> _EXERCISE GOAL_
Print every entry exactly as written.

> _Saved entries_
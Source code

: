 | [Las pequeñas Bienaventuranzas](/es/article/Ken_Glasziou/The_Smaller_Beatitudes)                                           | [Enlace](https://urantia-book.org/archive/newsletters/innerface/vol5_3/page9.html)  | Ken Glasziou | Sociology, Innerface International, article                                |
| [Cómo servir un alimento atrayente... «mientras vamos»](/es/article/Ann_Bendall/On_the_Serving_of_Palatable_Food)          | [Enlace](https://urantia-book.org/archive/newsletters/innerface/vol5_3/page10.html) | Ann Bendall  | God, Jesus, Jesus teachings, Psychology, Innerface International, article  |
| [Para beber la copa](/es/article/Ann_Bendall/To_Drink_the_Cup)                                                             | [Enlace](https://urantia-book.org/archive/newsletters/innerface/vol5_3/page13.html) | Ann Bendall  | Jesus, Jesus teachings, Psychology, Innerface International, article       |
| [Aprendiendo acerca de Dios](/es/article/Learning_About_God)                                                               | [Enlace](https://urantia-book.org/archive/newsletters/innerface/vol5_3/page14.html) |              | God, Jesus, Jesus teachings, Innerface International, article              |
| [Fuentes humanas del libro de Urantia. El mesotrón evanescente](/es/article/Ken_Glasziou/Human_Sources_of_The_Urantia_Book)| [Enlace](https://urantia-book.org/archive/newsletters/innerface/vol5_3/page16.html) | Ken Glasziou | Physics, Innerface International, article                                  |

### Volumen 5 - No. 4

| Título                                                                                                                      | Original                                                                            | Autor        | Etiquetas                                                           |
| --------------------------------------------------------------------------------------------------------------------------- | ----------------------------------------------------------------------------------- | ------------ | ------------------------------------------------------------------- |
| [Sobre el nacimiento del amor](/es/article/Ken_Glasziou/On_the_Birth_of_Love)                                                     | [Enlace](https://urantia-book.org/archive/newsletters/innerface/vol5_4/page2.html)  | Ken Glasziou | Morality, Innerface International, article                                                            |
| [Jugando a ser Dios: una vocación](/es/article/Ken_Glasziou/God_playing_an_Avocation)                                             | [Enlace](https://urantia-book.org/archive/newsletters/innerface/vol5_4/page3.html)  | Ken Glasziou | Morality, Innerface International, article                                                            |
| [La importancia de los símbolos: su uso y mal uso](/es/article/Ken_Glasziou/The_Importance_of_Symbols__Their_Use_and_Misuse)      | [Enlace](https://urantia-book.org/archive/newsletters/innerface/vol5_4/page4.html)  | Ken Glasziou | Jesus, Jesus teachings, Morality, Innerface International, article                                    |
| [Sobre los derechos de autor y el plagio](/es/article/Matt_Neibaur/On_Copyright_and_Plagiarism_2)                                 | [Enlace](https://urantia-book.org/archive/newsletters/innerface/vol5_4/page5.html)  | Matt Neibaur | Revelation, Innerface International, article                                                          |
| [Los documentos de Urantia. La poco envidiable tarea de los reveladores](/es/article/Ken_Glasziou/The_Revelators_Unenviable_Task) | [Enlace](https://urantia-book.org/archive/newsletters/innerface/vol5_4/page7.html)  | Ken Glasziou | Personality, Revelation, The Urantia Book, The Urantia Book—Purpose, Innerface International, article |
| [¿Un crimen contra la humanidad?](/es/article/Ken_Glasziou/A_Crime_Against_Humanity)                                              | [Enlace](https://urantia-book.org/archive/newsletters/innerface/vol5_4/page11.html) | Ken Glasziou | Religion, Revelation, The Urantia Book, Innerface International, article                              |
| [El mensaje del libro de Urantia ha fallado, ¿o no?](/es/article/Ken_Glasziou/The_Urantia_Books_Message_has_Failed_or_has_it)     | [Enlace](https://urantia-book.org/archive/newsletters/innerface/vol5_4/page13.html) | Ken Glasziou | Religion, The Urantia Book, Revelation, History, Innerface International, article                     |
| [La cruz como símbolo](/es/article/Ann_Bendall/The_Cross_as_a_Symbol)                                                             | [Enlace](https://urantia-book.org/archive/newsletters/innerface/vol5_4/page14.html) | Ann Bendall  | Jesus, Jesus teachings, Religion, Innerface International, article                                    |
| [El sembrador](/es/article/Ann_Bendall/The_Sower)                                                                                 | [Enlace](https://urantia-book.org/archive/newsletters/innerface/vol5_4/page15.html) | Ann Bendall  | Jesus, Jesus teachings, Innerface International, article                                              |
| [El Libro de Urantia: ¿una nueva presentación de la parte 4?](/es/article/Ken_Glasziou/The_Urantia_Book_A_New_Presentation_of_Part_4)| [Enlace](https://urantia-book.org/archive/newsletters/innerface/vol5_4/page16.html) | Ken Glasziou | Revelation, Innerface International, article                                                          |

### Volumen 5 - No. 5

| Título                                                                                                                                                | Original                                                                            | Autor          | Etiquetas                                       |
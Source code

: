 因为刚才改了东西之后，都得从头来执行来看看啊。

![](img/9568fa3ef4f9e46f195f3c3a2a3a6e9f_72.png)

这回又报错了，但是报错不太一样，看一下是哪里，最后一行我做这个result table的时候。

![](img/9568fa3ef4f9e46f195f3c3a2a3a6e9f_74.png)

> _ANSWER TO THIS TASK_
Source code

: | [Las pequeñas Bienaventuranzas](/es/article/Ken_Glasziou/The_Smaller_Beatitudes)                                           | [Enlace](https://urantia-book.org/archive/newsletters/innerface/vol5_3/page9.html)  | Ken Glasziou | Sociology, Innerface International, article                                |
| [Cómo servir un alimento atrayente... «mientras vamos»](/es/article/Ann_Bendall/On_the_Serving_of_Palatable_Food)          | [Enlace](https://urantia-book.org/archive/newsletters/innerface/vol5_3/page10.html) | Ann Bendall  | God, Jesus, Jesus teachings, Psychology, Innerface International, article  |
| [Para beber la copa](/es/article/Ann_Bendall/To_Drink_the_Cup)                                                             | [Enlace](https://urantia-book.org/archive/newsletters/innerface/vol5_3/page13.html) | Ann Bendall  | Jesus, Jesus teachings, Psychology, Innerface International, article       |
| [Aprendiendo acerca de Dios](/es/article/Learning_About_God)                                                               | [Enlace](https://urantia-book.org/archive/newsletters/innerface/vol5_3/page14.html) |              | God, Jesus, Jesus teachings, Innerface International, article              |
| [Fuentes humanas del libro de Urantia. El mesotrón evanescente](/es/article/Ken_Glasziou/Human_Sources_of_The_Urantia_Book)| [Enlace](https://urantia-book.org/archive/newsletters/innerface/vol5_3/page16.html) | Ken Glasziou | Physics, Innerface International, article                                  |

### Volumen 5 - No. 4

| Título                                                                                                                      | Original                                                                            | Autor        | Etiquetas                                                           |
| --------------------------------------------------------------------------------------------------------------------------- | ----------------------------------------------------------------------------------- | ------------ | ------------------------------------------------------------------- |
| [Sobre el nacimiento del amor](/es/article/Ken_Glasziou/On_the_Birth_of_Love)                                                     | [Enlace](https://urantia-book.org/archive/newsletters/innerface/vol5_4/page2.html)  | Ken Glasziou | Morality, Innerface International, article                                                            |
| [Jugando a ser Dios: una vocación](/es/article/Ken_Glasziou/God_playing_an_Avocation)                                             | [Enlace](https://urantia-book.org/archive/newsletters/innerface/vol5_4/page3.html)  | Ken Glasziou | Morality, Innerface International, article                                                            |
| [La importancia de los símbolos: su uso y mal uso](/es/article/Ken_Glasziou/The_Importance_of_Symbols__Their_Use_and_Misuse)      | [Enlace](https://urantia-book.org/archive/newsletters/innerface/vol5_4/page4.html)  | Ken Glasziou | Jesus, Jesus teachings, Morality, Innerface International, article                                    |
| [Sobre los derechos de autor y el plagio](/es/article/Matt_Neibaur/On_Copyright_and_Plagiarism_2)                                 | [Enlace](https://urantia-book.org/archive/newsletters/innerface/vol5_4/page5.html)  | Matt Neibaur | Revelation, Innerface International, article                                                          |
| [Los documentos de Urantia. La poco envidiable tarea de los reveladores](/es/article/Ken_Glasziou/The_Revelators_Unenviable_Task) | [Enlace](https://urantia-book.org/archive/newsletters/innerface/vol5_4/page7.html)  | Ken Glasziou | Personality, Revelation, The Urantia Book, The Urantia Book—Purpose, Innerface International, article |
| [¿Un crimen contra la humanidad?](/es/article/Ken_Glasziou/A_Crime_Against_Humanity)                                              | [Enlace](https://urantia-book.org/archive/newsletters/innerface/vol5_4/page11.html) | Ken Glasziou | Religion, Revelation, The Urantia Book, Innerface International, article                              |
| [El mensaje del libro de Urantia ha fallado, ¿o no?](/es/article/Ken_Glasziou/The_Urantia_Books_Message_has_Failed_or_has_it)     | [Enlace](https://urantia-book.org/archive/newsletters/innerface/vol5_4/page13.html) | Ken Glasziou | Religion, The Urantia Book, Revelation, History, Innerface International, article                     |
| [La cruz como símbolo](/es/article/Ann_Bendall/The_Cross_as_a_Symbol)                                                             | [Enlace](https://urantia-book.org/archive/newsletters/innerface/vol5_4/page14.html) | Ann Bendall  | Jesus, Jesus teachings, Religion, Innerface International, article                                    |
| [El sembrador](/es/article/Ann_Bendall/The_Sower)                                                                                 | [Enlace](https://urantia-book.org/archive/newsletters/innerface/vol5_4/page15.html) | Ann Bendall  | Jesus, Jesus teachings, Innerface International, article                                              |
| [El Libro de Urantia: ¿una nueva presentación de la parte 4?](/es/article/Ken_Glasziou/The_Urantia_Book_A_New_Presentation_of_Part_4)| [Enlace](https://urantia-book.org/archive/newsletters/innerface/vol5_4/page16.html) | Ken Glasziou | Revelation, Innerface International, article                                                          |

### Volumen 5 - No. 5

| Título                                                                                                                                                | Original                                                                            | Autor          | Etiquetas                                       |
Source code

: 因为刚才改了东西之后，都得从头来执行来看看啊。

![](img/9568fa3ef4f9e46f195f3c3a2a3a6e9f_72.png)

这回又报错了，但是报错不太一样，看一下是哪里，最后一行我做这个result table的时候。

![](img/9568fa3ef4f9e46f195f3c3a2a3a6e9f_74.png)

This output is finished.